▶ Work instruction:
Could you set down every record exactly as it appears?
##### Information provided #####
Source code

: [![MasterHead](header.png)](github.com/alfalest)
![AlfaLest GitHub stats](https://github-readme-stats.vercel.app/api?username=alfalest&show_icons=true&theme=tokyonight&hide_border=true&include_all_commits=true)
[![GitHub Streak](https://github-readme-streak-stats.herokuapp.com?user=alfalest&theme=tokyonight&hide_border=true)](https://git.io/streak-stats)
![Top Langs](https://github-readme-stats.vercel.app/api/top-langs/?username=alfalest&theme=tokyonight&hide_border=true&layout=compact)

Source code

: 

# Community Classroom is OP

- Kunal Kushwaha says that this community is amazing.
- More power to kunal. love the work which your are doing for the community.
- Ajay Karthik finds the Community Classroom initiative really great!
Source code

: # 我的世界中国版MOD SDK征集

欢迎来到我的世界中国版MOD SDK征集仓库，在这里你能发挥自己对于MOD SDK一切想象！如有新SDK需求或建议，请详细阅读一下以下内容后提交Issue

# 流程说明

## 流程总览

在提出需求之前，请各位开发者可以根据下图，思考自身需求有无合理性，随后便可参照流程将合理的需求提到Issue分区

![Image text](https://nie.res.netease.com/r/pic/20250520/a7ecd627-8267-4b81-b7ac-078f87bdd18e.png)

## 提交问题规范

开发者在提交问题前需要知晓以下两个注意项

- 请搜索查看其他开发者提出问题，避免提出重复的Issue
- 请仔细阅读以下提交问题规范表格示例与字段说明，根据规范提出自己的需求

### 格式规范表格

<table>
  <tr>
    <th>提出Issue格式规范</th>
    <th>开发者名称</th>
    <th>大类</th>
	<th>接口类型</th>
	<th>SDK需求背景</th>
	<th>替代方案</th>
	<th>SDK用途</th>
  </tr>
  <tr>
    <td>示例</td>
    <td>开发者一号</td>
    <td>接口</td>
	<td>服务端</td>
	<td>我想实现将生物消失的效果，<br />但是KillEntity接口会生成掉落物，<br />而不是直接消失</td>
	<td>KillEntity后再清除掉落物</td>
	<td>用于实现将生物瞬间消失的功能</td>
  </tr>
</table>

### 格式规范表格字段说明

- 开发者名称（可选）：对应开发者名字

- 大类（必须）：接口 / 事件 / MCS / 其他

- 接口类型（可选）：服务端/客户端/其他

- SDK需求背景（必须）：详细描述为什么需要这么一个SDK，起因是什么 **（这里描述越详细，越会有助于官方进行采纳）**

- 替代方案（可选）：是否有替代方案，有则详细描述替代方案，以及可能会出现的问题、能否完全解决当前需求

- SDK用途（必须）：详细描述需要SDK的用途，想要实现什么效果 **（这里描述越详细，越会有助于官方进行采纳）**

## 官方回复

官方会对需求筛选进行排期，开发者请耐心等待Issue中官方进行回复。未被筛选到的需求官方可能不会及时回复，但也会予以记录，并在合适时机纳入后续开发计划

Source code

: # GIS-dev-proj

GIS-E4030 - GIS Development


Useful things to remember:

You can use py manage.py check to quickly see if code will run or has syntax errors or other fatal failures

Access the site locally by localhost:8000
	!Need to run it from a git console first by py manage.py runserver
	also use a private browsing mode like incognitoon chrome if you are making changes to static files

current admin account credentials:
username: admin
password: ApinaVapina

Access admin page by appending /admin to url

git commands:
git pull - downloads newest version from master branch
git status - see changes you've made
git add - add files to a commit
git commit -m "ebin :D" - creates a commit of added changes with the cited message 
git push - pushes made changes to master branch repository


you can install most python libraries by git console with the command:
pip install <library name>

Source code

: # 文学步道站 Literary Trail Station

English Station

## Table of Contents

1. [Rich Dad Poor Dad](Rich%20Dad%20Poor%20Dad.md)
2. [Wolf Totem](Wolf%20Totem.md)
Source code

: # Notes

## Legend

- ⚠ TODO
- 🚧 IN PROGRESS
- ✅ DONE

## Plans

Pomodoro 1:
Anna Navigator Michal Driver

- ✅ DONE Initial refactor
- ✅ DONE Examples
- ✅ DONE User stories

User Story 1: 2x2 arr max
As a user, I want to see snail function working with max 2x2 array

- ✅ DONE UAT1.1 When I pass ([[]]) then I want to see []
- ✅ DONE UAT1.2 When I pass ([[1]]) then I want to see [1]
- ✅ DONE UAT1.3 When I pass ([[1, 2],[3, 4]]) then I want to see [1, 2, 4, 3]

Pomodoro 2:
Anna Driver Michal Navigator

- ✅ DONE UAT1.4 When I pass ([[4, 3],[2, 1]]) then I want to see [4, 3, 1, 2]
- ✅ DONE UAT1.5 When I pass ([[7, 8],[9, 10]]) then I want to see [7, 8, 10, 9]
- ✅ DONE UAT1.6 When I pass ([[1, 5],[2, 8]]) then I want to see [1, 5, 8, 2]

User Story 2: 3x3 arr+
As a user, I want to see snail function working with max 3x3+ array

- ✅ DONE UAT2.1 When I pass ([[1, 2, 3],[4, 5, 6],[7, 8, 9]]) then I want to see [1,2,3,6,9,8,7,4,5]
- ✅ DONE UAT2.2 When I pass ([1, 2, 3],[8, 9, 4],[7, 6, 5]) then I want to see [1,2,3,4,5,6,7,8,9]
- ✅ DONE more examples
#####
▶ Response for this exercise:
Source code

: [![MasterHead](header.png)](github.com/alfalest)
![AlfaLest GitHub stats](https://github-readme-stats.vercel.app/api?username=alfalest&show_icons=true&theme=tokyonight&hide_border=true&include_all_commits=true)
[![GitHub Streak](https://github-readme-streak-stats.herokuapp.com?user=alfalest&theme=tokyonight&hide_border=true)](https://git.io/streak-stats)
![Top Langs](https://github-readme-stats.vercel.app/api/top-langs/?username=alfalest&theme=tokyonight&hide_border=true&layout=compact)

Source code

: 

# Community Classroom is OP

- Kunal Kushwaha says that this community is amazing.
- More power to kunal. love the work which your are doing for the community.
- Ajay Karthik finds the Community Classroom initiative really great!
Source code

: # 我的世界中国版MOD SDK征集

欢迎来到我的世界中国版MOD SDK征集仓库，在这里你能发挥自己对于MOD SDK一切想象！如有新SDK需求或建议，请详细阅读一下以下内容后提交Issue

# 流程说明

## 流程总览

在提出需求之前，请各位开发者可以根据下图，思考自身需求有无合理性，随后便可参照流程将合理的需求提到Issue分区

![Image text](https://nie.res.netease.com/r/pic/20250520/a7ecd627-8267-4b81-b7ac-078f87bdd18e.png)

## 提交问题规范

开发者在提交问题前需要知晓以下两个注意项

- 请搜索查看其他开发者提出问题，避免提出重复的Issue
- 请仔细阅读以下提交问题规范表格示例与字段说明，根据规范提出自己的需求

### 格式规范表格

<table>
  <tr>
    <th>提出Issue格式规范</th>
    <th>开发者名称</th>
    <th>大类</th>
	<th>接口类型</th>
	<th>SDK需求背景</th>
	<th>替代方案</th>
	<th>SDK用途</th>
  </tr>
  <tr>
    <td>示例</td>
    <td>开发者一号</td>
    <td>接口</td>
	<td>服务端</td>
	<td>我想实现将生物消失的效果，<br />但是KillEntity接口会生成掉落物，<br />而不是直接消失</td>
	<td>KillEntity后再清除掉落物</td>
	<td>用于实现将生物瞬间消失的功能</td>
  </tr>
</table>

### 格式规范表格字段说明

- 开发者名称（可选）：对应开发者名字

- 大类（必须）：接口 / 事件 / MCS / 其他

- 接口类型（可选）：服务端/客户端/其他

- SDK需求背景（必须）：详细描述为什么需要这么一个SDK，起因是什么 **（这里描述越详细，越会有助于官方进行采纳）**

- 替代方案（可选）：是否有替代方案，有则详细描述替代方案，以及可能会出现的问题、能否完全解决当前需求

- SDK用途（必须）：详细描述需要SDK的用途，想要实现什么效果 **（这里描述越详细，越会有助于官方进行采纳）**

## 官方回复

官方会对需求筛选进行排期，开发者请耐心等待Issue中官方进行回复。未被筛选到的需求官方可能不会及时回复，但也会予以记录，并在合适时机纳入后续开发计划

Source code

: # GIS-dev-proj

GIS-E4030 - GIS Development


Useful things to remember:

You can use py manage.py check to quickly see if code will run or has syntax errors or other fatal failures

Access the site locally by localhost:8000
	!Need to run it from a git console first by py manage.py runserver
	also use a private browsing mode like incognitoon chrome if you are making changes to static files

current admin account credentials:
username: admin
password: ApinaVapina

Access admin page by appending /admin to url

git commands:
git pull - downloads newest version from master branch
git status - see changes you've made
git add - add files to a commit
git commit -m "ebin :D" - creates a commit of added changes with the cited message 
git push - pushes made changes to master branch repository


you can install most python libraries by git console with the command:
pip install <library name>

Source code

: # 文学步道站 Literary Trail Station

English Station

## Table of Contents

1. [Rich Dad Poor Dad](Rich%20Dad%20Poor%20Dad.md)
2. [Wolf Totem](Wolf%20Totem.md)
Source code

: # Notes

## Legend

- ⚠ TODO
- 🚧 IN PROGRESS
- ✅ DONE

## Plans

Pomodoro 1:
Anna Navigator Michal Driver

- ✅ DONE Initial refactor
- ✅ DONE Examples
- ✅ DONE User stories

User Story 1: 2x2 arr max
As a user, I want to see snail function working with max 2x2 array

- ✅ DONE UAT1.1 When I pass ([[]]) then I want to see []
- ✅ DONE UAT1.2 When I pass ([[1]]) then I want to see [1]
- ✅ DONE UAT1.3 When I pass ([[1, 2],[3, 4]]) then I want to see [1, 2, 4, 3]

Pomodoro 2:
Anna Driver Michal Navigator

- ✅ DONE UAT1.4 When I pass ([[4, 3],[2, 1]]) then I want to see [4, 3, 1, 2]
- ✅ DONE UAT1.5 When I pass ([[7, 8],[9, 10]]) then I want to see [7, 8, 10, 9]
- ✅ DONE UAT1.6 When I pass ([[1, 5],[2, 8]]) then I want to see [1, 5, 8, 2]

User Story 2: 3x3 arr+
As a user, I want to see snail function working with max 3x3+ array

- ✅ DONE UAT2.1 When I pass ([[1, 2, 3],[4, 5, 6],[7, 8, 9]]) then I want to see [1,2,3,6,9,8,7,4,5]
- ✅ DONE UAT2.2 When I pass ([1, 2, 3],[8, 9, 4],[7, 6, 5]) then I want to see [1,2,3,4,5,6,7,8,9]
- ✅ DONE more examples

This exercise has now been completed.